The writer has read on the Mantra/Tantra tradition/Energy based theories by Western authors, and studied the scientific power of words from a psychological and scientific angle based on diverse experiments.  

I patiently waited for physician Banda to finish his chanting to facilitate my healing and conversed with him on the medicine preparation as he mixed rare herbs with ghee and gave it to me in a sachet.  

He said that ingredients used in general for poison removal are lime leaves, Karapincha leaves, Ghee, Kuppamenia, Amu Kaha, Sassada, Ambul Dodang, Pas Pangiri, Rathandun, Murunga and Bo gahepothu. I was prescribed to consume Murunga, Karapincha and leaves, such as Penala known to remove poison from the body.  

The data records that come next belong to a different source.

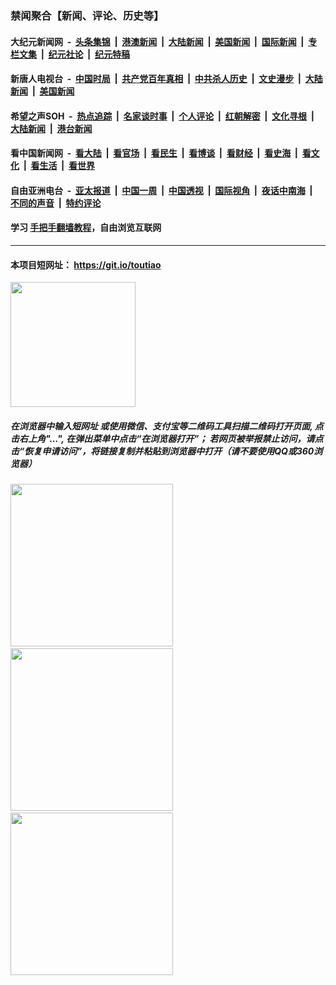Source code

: ### 禁闻聚合【新闻、评论、历史等】

#### 大纪元新闻网 &nbsp;-&nbsp; [头条集锦](indexes/E头条集锦.md?t=02041901) &nbsp;|&nbsp; [港澳新闻](indexes/E港澳新闻.md?t=02041901)  &nbsp;|&nbsp; [大陆新闻](indexes/E大陆新闻.md?t=02041901) &nbsp;|&nbsp; [美国新闻](indexes/E美国新闻.md?t=02041901) &nbsp;|&nbsp; [国际新闻](indexes/E国际新闻.md?t=02041901) &nbsp;|&nbsp; [专栏文集](indexes/E专栏文集.md?t=02041901) &nbsp;|&nbsp; [纪元社论](indexes/E纪元社论.md?t=02041901) &nbsp;|&nbsp; [纪元特稿](indexes/E纪元特稿.md?t=02041901) 

#### 新唐人电视台 &nbsp;-&nbsp; [中国时局](indexes/N中国时局.md?t=02041901) &nbsp;|&nbsp; [共产党百年真相](indexes/N共产党百年真相.md?t=02041901) &nbsp;|&nbsp; [中共杀人历史](indexes/N中共杀人历史.md?t=02041901) &nbsp;|&nbsp; [文史漫步](indexes/N文史漫步.md?t=02041901) &nbsp;|&nbsp; [大陆新闻](indexes/N大陆新闻.md?t=02041901) &nbsp;|&nbsp; [美国新闻](indexes/N美国新闻.md?t=02041901)

#### 希望之声SOH &nbsp;-&nbsp; [热点追踪](indexes/H热点追踪.md?t=02041901) &nbsp;|&nbsp; [名家谈时事](indexes/H名家谈时事.md?t=02041901) &nbsp;|&nbsp; [个人评论](indexes/H个人评论.md?t=02041901)  &nbsp;|&nbsp; [红朝解密](indexes/H红朝解密.md?t=02041901) &nbsp;|&nbsp; [文化寻根](indexes/H文化寻根.md?t=02041901) &nbsp;|&nbsp; [大陆新闻](indexes/H大陆新闻.md?t=02041901) &nbsp;|&nbsp; [港台新闻](indexes/H港台新闻.md?t=02041901)

#### 看中国新闻网 &nbsp;-&nbsp; [看大陆](indexes/S看大陆.md?t=02041901) &nbsp;|&nbsp; [看官场](indexes/S看官场.md?t=02041901) &nbsp;|&nbsp; [看民生](indexes/S看民生.md?t=02041901)  &nbsp;|&nbsp; [看博谈](indexes/S看博谈.md?t=02041901) &nbsp;|&nbsp; [看财经](indexes/S看财经.md?t=02041901) &nbsp;|&nbsp; [看史海](indexes/S看史海.md?t=02041901) &nbsp;|&nbsp; [看文化](indexes/S看文化.md?t=02041901) &nbsp;|&nbsp; [看生活](indexes/S看生活.md?t=02041901) &nbsp;|&nbsp; [看世界](indexes/S看世界.md?t=02041901)

#### 自由亚洲电台 &nbsp;-&nbsp; [亚太报道](indexes/R亚太报道.md?t=02041901) &nbsp;|&nbsp; [中国一周](indexes/R中国一周.md?t=02041901) &nbsp;|&nbsp; [中国透视](indexes/R中国透视.md?t=02041901)  &nbsp;|&nbsp; [国际视角](indexes/R国际视角.md?t=02041901) &nbsp;|&nbsp; [夜话中南海](indexes/R夜话中南海.md?t=02041901) &nbsp;|&nbsp; [不同的声音](indexes/R不同的声音.md?t=02041901) &nbsp;|&nbsp; [特约评论](indexes/R特约评论.md?t=02041901)

#### 学习 [手把手翻墙教程](https://github.com/gfw-breaker/guides/wiki)，自由浏览互联网

----

#### 本项目短网址： https://git.io/toutiao
<img src="https://raw.githubusercontent.com/gfw-breaker/banned-news/master/scripts/img/qr.png" width="200px"/>  

##### 在浏览器中输入短网址 或使用微信、支付宝等二维码工具扫描二维码打开页面, 点击右上角"...", 在弹出菜单中点击“在浏览器打开”； 若网页被举报禁止访问，请点击“恢复申请访问”，将链接复制并粘贴到浏览器中打开（请不要使用QQ或360浏览器）

<img src="https://raw.githubusercontent.com/gfw-breaker/banned-news/master/scripts/img/1.png" width="260px"/> &nbsp; <img src="https://raw.githubusercontent.com/gfw-breaker/banned-news/master/scripts/img/2.png" width="260px"/> &nbsp; <img src="https://raw.githubusercontent.com/gfw-breaker/banned-news/master/scripts/img/3.png" width="260px"/>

Karunaratne Banda said that the Malayali mantra aspect of his treatment came to their family owing to his father’s sojourns with a clan of Malayali origin gypsies (Ahikuntaka) who were experts on ‘snake communication’ which we know as snake charming.

Indigenous

The treatment physician Banda uses are, however, from the indigenous tradition that his grandfather used and passed onto his father who in turn had passed it onto his two sons.  

“The experiences that myself and my family have gathered is so much that it can fill couple of books,” Banda said. About 25 years ago, a 12 year old girl had been admitted to hospital with severe stomach pain no Allopathic doctor could explain, despite keeping her in hospital for weeks.

A senior bhikku requested by the family to chant the Pirith, had approached physician Banda and asked if he could check what poisonous substance the child had consumed.  

“The girl could not eat nor drink. They did not know the reason for all this. When I went there, I found that the last thing she had consumed before getting pain was a pineapple. I discovered that the pineapple had been stung by a poisonous snake. It is this poison that was affecting her. I treated her and within days, she was normal,” he said.  

After I came home with my medicine and applied it like a pathu over the eye, I got calls from my skeptical friends. I replied that I not only write about Intangible Cultural Heritage but also practise it and benefit from it.